> Exercise brief
The lines to return are those below that contain the word "frac".

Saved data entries
· · · · · · ·

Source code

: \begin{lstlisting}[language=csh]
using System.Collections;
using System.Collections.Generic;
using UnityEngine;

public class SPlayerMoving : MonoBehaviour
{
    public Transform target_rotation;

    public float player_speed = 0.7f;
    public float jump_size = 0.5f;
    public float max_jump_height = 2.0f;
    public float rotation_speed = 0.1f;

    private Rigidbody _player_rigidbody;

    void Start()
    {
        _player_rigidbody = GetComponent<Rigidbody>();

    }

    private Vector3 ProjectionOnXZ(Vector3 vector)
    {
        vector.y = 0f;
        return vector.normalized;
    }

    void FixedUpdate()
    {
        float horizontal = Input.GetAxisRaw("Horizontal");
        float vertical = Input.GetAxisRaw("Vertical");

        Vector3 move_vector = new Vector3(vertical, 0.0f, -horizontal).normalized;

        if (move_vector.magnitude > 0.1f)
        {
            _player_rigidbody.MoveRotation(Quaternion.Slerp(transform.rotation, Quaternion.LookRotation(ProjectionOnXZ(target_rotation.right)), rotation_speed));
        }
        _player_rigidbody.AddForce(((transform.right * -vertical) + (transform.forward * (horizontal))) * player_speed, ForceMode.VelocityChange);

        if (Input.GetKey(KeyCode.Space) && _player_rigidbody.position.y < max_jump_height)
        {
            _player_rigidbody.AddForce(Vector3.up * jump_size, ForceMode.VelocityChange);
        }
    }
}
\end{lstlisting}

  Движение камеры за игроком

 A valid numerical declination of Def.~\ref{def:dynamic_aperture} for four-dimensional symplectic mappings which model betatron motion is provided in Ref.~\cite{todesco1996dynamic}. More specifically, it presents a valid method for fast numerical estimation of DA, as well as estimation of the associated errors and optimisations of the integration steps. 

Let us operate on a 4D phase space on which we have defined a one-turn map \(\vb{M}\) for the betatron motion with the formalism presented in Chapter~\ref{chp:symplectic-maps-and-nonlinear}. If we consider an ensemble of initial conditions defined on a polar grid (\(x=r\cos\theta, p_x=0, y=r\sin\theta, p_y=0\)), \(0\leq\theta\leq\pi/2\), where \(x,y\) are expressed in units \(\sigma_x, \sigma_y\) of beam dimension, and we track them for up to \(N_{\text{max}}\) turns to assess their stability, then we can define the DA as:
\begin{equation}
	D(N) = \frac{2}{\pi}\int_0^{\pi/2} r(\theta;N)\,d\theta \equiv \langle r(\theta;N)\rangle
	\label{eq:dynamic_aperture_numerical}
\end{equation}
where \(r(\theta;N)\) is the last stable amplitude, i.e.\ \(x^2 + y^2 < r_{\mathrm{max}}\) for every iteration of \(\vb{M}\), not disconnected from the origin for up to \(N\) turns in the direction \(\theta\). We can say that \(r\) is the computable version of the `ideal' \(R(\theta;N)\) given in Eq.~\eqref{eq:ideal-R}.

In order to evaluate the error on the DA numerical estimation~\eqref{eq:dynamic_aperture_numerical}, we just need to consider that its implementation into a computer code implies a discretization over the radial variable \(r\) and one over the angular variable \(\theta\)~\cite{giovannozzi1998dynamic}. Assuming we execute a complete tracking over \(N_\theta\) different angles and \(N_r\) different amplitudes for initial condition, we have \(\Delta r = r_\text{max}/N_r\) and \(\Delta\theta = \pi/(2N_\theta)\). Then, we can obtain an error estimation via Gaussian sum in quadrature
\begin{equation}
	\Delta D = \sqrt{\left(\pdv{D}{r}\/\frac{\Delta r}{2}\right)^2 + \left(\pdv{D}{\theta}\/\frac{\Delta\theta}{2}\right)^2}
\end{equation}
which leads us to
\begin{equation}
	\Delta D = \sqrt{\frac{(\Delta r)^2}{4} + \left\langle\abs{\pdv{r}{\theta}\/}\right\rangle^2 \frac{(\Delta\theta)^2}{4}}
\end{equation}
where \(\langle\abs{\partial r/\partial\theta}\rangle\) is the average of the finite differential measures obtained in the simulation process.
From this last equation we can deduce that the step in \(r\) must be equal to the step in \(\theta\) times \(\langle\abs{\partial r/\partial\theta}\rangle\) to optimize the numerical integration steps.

· · · · · · ·

> Answer to this task
	D(N) = \frac{2}{\pi}\int_0^{\pi/2} r(\theta;N)\,d\theta \equiv \langle r(\theta;N)\rangle
	\Delta D = \sqrt{\left(\pdv{D}{r}\/\frac{\Delta r}{2}\right)^2 + \left(\pdv{D}{\theta}\/\frac{\Delta\theta}{2}\right)^2}
	\Delta D = \sqrt{\frac{(\Delta r)^2}{4} + \left\langle\abs{\pdv{r}{\theta}\/}\right\rangle^2 \frac{(\Delta\theta)^2}{4}}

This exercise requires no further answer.